Everys blew out a shaky breath, then she realized: she hadn’t been rebuked. Not even a twinge. Did that mean the Singularity was okay with what she had done? With what she was doing and might do? Only one way to find out.
61
They rode in the elevator much longer than Everys had expected. It felt like they had dropped ten floors, maybe more, before the elevator came to a gentle halt and the doors opened. Quartus held up a hand and peeked through the doors. He bit off a curse and yanked the guard’s gun out of his waistband.
“Surrender now!” He hurried out of the car.
Everys risked a peek herself. Apparently Quartus had surprised another guard. The woman had her hands out in surrender, glaring swords at him.
“Can you knock her out too?” Quartus asked.
Everys nodded and stepped forward. She pulled out half of the broken pen and smeared more ink on her finger. The woman flinched away from her, but at a grunt from Quartus, the guard went still. Everys was able to apply the ink more carefully, tracing out a rune that would render the guard unconscious for eight hours. As soon as it was done and activated, the woman slumped to the floor.
The immediate threat taken care of, she took a moment to examine her surroundings. They stood in a cramped room, just a box with the elevator behind them and what appeared to be thick metal doors in front of them. There was a large mirror to their right and three metal cabinets in the wall to their left.

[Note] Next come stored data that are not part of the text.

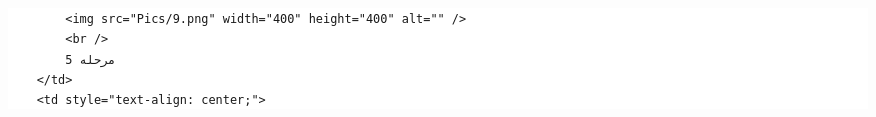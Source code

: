             <img src="Pics/9.png" width="400" height="400" alt="" />
            <br />
            مرحله 5
        </td>
        <td style="text-align: center;">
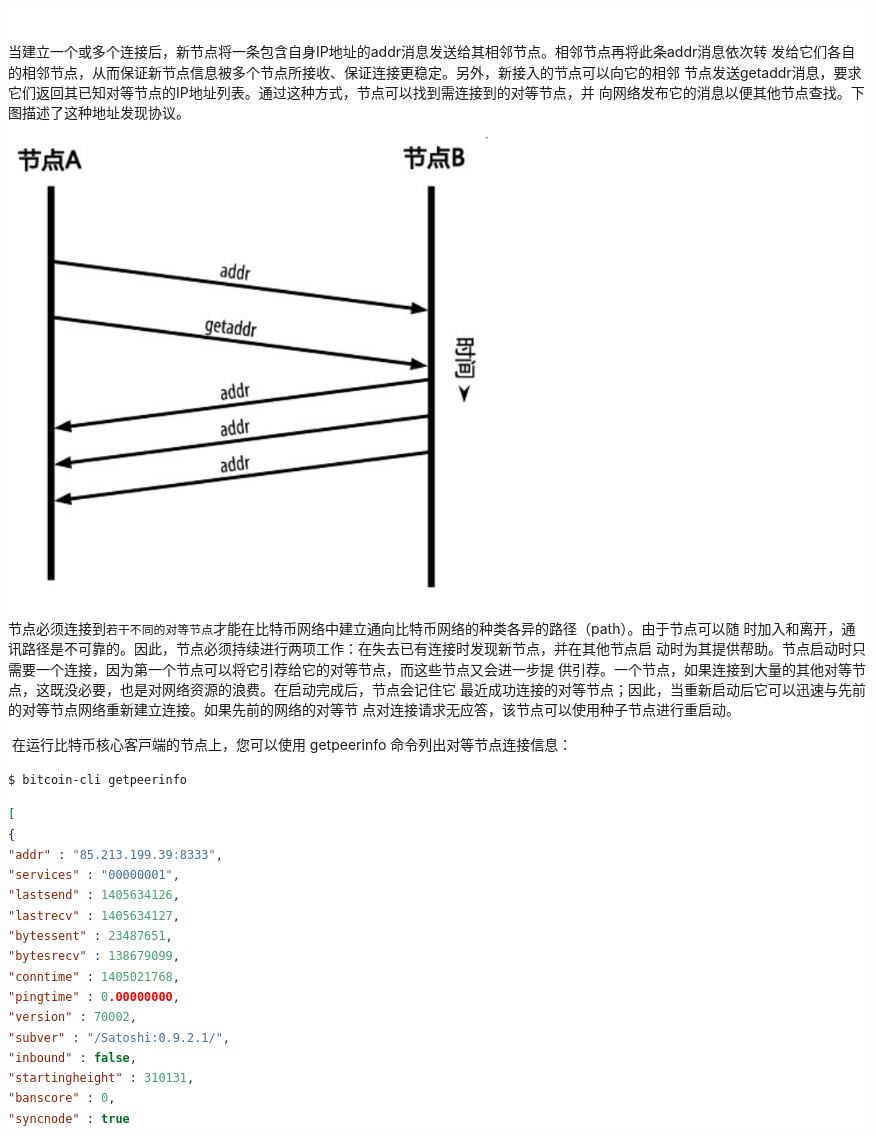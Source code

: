 ​	

​	当建⽴⼀个或多个连接后，新节点将⼀条包含⾃⾝IP地址的addr消息发送给其相邻节点。相邻节点再将此条addr消息依次转 发给它们各⾃的相邻节点，从⽽保证新节点信息被多个节点所接收、保证连接更稳定。另外，新接⼊的节点可以向它的相邻 节点发送getaddr消息，要求它们返回其已知对等节点的IP地址列表。通过这种⽅式，节点可以找到需连接到的对等节点，并 向⽹络发布它的消息以便其他节点查找。下图描述了这种地址发现协议。

<img src="https://github.com/lvguidong/lvguidong.github.io/blob/main/_posts/images/btc_network5.png?raw=true?raw=true" alt="block-min" style="zoom:80%;" />

​	节点必须连接到`若⼲不同的对等节点`才能在⽐特币⽹络中建⽴通向⽐特币⽹络的种类各异的路径（path）。由于节点可以随 时加⼊和离开，通讯路径是不可靠的。因此，节点必须持续进⾏两项⼯作：在失去已有连接时发现新节点，并在其他节点启 动时为其提供帮助。节点启动时只需要⼀个连接，因为第⼀个节点可以将它引荐给它的对等节点，⽽这些节点⼜会进⼀步提 供引荐。⼀个节点，如果连接到⼤量的其他对等节点，这既没必要，也是对⽹络资源的浪费。在启动完成后，节点会记住它 最近成功连接的对等节点；因此，当重新启动后它可以迅速与先前的对等节点⽹络重新建⽴连接。如果先前的⽹络的对等节 点对连接请求⽆应答，该节点可以使⽤种⼦节点进⾏重启动。

​	在运⾏⽐特币核⼼客⼾端的节点上，您可以使⽤ getpeerinfo 命令列出对等节点连接信息：

```
$ bitcoin-cli getpeerinfo
```



```json
[
{
"addr" : "85.213.199.39:8333",
"services" : "00000001",
"lastsend" : 1405634126,
"lastrecv" : 1405634127,
"bytessent" : 23487651,
"bytesrecv" : 138679099,
"conntime" : 1405021768,
"pingtime" : 0.00000000,
"version" : 70002,
"subver" : "/Satoshi:0.9.2.1/",
"inbound" : false,
"startingheight" : 310131,
"banscore" : 0,
"syncnode" : true
```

Quartus eyed their surroundings, then looked at the mirror. He nodded once, then opened fire on it. The flechettes embedded themselves in the glass, but it didn’t shatter.
“Thought so. That’s where they monitor the folks who come in here. If I had to guess, those are remote guns in the boxes.” He jerked a thumb toward the cabinets.
“So you decided to test your theory by shooting at the glass?”